Reputation: 1275
I have two tables, one with about 1,000 rows and one with 700,000 rows; table1 and table2 respectively. I wrote a simple select query:
SELECT DISTINCT name1
FROM table1, table2
WHERE table1.name1 = table2.name2;
The query got me exactly what I want but it took 91 seconds! I tried this sub query out:
SELECT DISTINCT name1
FROM table1
WHERE table1.name1 IN(SELECT DISTINCT name2 FROM table2);
That query took a consistent 37 seconds. So there's some performance boost in the way you write select queries. I wrote a third query:
CREATE TEMPORARY TABLE IF NOT EXISTS t1qry
(SELECT DISTINCT table1.name1 FROM table1);
CREATE TEMPORARY TABLE IF NOT EXISTS t2qry
(SELECT DISTINCT table2.name2 FROM table2);
SELECT name2 FROM t2qry JOIN t1qry ON name1 = name2;
DROP TABLE t1qry, t2qry;
This last query took 0.4 seconds to run and produced identical results to the other two.
I knew that each 'select distinct' query took less than a second to run so I was trying to craft one that would find common distinct values between the table. My question is why does what I wrote work? How do I write a faster select query like this without creating temporary tables?
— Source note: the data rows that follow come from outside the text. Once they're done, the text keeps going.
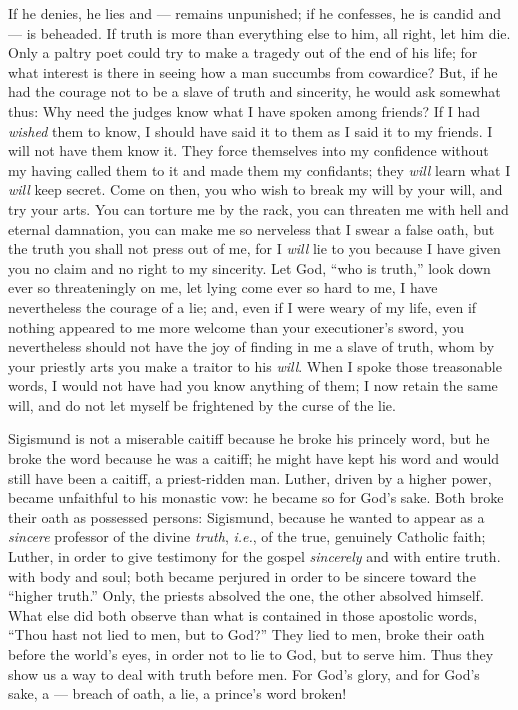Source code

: If he denies, he lies and --- remains unpunished; if he confesses, he is candid 
and --- is beheaded. If truth is more than everything else to him, all right, 
let him die. Only a paltry poet could try to make a tragedy out of the end of 
his life; for what interest is there in seeing how a man succumbs from 
cowardice? But, if he had the courage not to be a slave of truth and 
sincerity, he would ask somewhat thus: Why need the judges know what I have 
spoken among friends? If I had \textit{wished} them to know, I should have 
said it to them as I said it to my friends. I will not have them know it. They 
force themselves into my confidence without my having called them to it and 
made them my confidants; they \textit{will} learn what I \textit{will} keep 
secret. Come on then, you who wish to break my will by your will, and try your 
arts. You can torture me by the rack, you can threaten me with hell and 
eternal damnation, you can make me so nerveless that I swear a false oath, but 
the truth you shall not press out of me, for I \textit{will} lie to you 
because I have given you no claim and no right to my sincerity. Let God, 
``who is truth,'' look down ever so threateningly on me, let lying come ever 
so hard to me, I have nevertheless the courage of a lie; and, even if I were 
weary of my life, even if nothing appeared to me more welcome than your 
executioner's sword, you nevertheless should not have the joy of finding in me 
a slave of truth, whom by your priestly arts you make a traitor to his 
\textit{will}. When I spoke those treasonable words, I would not have had you 
know anything of them; I now retain the same will, and do not let myself be 
frightened by the curse of the lie.

Sigismund is not a miserable caitiff because he broke his princely word, but 
he broke the word because he was a caitiff; he might have kept his word and 
would still have been a caitiff, a priest-ridden man. Luther, driven by a 
higher power, became unfaithful to his monastic vow: he became so for God's 
sake. Both broke their oath as possessed persons: Sigismund, because he wanted 
to appear as a \textit{sincere} professor of the divine \textit{truth}, 
\textit{i.e.}, of the true, genuinely Catholic faith; Luther, in order to 
give testimony for the gospel \textit{sincerely} and with entire truth. with 
body and soul; both became perjured in order to be sincere toward the 
``higher truth.'' Only, the priests absolved the one, the other absolved 
himself. What else did both observe than what is contained in those apostolic 
words, ``Thou hast not lied to men, but to God?'' They lied to men, broke 
their oath before the world's eyes, in order not to lie to God, but to serve 
him. Thus they show us a way to deal with truth before men. For God's glory, 
and for God's sake, a --- breach of oath, a lie, a prince's word broken!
I've been using MySQL and MariaDB but I'll take any SQL related help here. I'm new to SQL and have been trying to learn as much as I can, so I'll take any pointers or info about this.
Upvotes: 0
Views: 519
Reputation: 1269883
If your latter version (including creating the temporary tables) goes so fast, then you probably have indexes on nameX
in both tables.
I would suggests using exists
:
SELECT DISTINCT name1
FROM table1
WHERE EXISTS (SELECT 1 FROM table2 WHERE table1.name1 = table2.name2);
For these queries, you do want indexes on table1(name1)
and table2(name2)
.
And, if table1
has no duplicates, then leave out the DISTINCT
.
Upvotes: 1